Extracted material:
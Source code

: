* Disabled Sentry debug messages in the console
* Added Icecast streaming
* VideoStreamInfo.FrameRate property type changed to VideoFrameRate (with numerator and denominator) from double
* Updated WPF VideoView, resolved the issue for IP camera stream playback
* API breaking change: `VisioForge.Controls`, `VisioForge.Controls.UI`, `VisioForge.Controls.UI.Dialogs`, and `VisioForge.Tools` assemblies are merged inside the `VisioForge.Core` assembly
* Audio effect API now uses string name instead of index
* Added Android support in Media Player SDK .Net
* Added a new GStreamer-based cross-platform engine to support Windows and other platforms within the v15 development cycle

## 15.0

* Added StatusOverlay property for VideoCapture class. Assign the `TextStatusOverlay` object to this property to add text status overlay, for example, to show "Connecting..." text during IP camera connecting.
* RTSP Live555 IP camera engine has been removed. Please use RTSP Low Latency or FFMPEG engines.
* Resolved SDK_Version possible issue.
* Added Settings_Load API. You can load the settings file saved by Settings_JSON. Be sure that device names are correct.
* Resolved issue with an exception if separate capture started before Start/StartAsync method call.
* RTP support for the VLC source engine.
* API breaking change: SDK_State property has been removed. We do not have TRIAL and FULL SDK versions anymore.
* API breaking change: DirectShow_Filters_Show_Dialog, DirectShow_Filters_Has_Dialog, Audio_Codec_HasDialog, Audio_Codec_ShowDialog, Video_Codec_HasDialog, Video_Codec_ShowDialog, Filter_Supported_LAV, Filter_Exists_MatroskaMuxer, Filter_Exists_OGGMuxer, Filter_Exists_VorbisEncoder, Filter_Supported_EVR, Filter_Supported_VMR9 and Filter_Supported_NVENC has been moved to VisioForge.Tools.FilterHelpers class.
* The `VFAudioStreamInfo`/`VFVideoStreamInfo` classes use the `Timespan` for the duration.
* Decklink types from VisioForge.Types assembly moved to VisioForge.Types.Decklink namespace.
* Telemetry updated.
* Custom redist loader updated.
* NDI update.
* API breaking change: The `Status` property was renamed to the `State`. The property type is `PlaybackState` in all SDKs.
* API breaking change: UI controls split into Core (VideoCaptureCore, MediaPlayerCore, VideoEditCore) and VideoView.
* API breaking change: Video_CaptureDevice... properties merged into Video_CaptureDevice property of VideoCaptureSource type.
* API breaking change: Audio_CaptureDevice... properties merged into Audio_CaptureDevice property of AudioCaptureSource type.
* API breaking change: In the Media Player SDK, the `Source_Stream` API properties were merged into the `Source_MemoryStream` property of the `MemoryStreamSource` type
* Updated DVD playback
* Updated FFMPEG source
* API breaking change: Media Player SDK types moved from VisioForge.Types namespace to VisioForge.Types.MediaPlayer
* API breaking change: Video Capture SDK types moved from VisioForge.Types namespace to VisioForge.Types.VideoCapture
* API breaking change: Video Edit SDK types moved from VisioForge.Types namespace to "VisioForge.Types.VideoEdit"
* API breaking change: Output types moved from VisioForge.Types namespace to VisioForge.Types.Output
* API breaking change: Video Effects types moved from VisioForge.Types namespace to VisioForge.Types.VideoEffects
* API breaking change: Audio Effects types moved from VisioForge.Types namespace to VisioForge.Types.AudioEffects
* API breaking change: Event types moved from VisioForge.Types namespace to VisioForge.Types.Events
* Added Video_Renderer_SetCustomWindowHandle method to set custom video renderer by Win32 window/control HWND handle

Problem description: For every line of the records that has the word "engine" in it, make a copy.

Task output:
* Added a new GStreamer-based cross-platform engine to support Windows and other platforms within the v15 development cycle
* RTSP Live555 IP camera engine has been removed. Please use RTSP Low Latency or FFMPEG engines.
* RTP support for the VLC source engine.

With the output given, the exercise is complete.